Friday, August 29, 2014

Sheridan Le Fanu - leading ghost-story writer of his day

Yet another Irish and Dublin-born author has been honoured with a Google Doodle. Sheridan Le Fanu (1814 - 1873) joins the ranks that include James Joyce, Flann O'Brien and most significantly, Bram Stoker. The occasion of this Google tribute is to mark the 200th anniversary of his birth.

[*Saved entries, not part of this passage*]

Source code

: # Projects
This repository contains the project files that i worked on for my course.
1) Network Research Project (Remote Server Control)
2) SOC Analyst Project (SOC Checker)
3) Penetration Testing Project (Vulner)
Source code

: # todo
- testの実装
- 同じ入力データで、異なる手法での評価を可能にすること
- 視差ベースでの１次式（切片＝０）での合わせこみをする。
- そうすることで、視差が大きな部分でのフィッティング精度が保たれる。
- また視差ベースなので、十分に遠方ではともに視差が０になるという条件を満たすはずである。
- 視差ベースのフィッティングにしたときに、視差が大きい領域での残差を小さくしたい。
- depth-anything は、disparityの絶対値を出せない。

Described as the leading ghost-story writer of the nineteenth century (Source: Wikipedia), he is widely credited with pioneering the genre of vampire fiction, directly influencing compatriot and fellow Dubliner, Bram Stoker in the composition of his classic work, Dracula. While not quite as well known as Stoker's oeuvre, Le Fanu's novella, Carmilla, preceded Dracula by more than 25 years. With its dark erotic overtones, it has been adapted many times and in different media since it was first published in 1871. In an age when vampire lore and legend has assumed a worldwide following, spawning a global industry of books, films, cultural iconography and so forth, it may surprise some to learn that the origins lie very much here, in Ireland.

Carmilla.jpg
"Carmilla" by David Henry Friston - English wikipedia via http://www.lacrypte.net/images/carmilla1.jpg.
Licensed under Public domain via Wikimedia Commons.

Joseph Thomas Sheridan Le Fanu was born in Dublin on 28 August, 1814. His place of birth is given as 45 Lower Dominick Street on Dublin's northside but his family moved soon thereafter, to the parish of Chapelizod in the vicinity of Phoenix Park. There is today, both a road and a park named after him in the Ballyfermot area of Dublin, close to where he grew up.

Born into a middle class family of literary distinction (Both his grandmother Alicia Sheridan LeFanu and his great-uncle Richard Brinsley Sheridan were playwrights (his niece Rhoda Broughton would become a successful novelist, according to Wikipedia) he struggled nevertheless, for most of his life with financial difficulties, leading to a varied but interesting career. Such circumstances probably lead to his support for popular causes of the day that carried a strong emphasis on social and political reform. He moved in circles that included Isaac Butt, Samuel Ferguson, John Mitchel, Thomas Francis Meagher.

Among his best known works, still widely read today, include Uncle Silas (1864) and In a Glass Darkly, a collection of short stories published shortly before his death that includes his seminal work, Carmilla.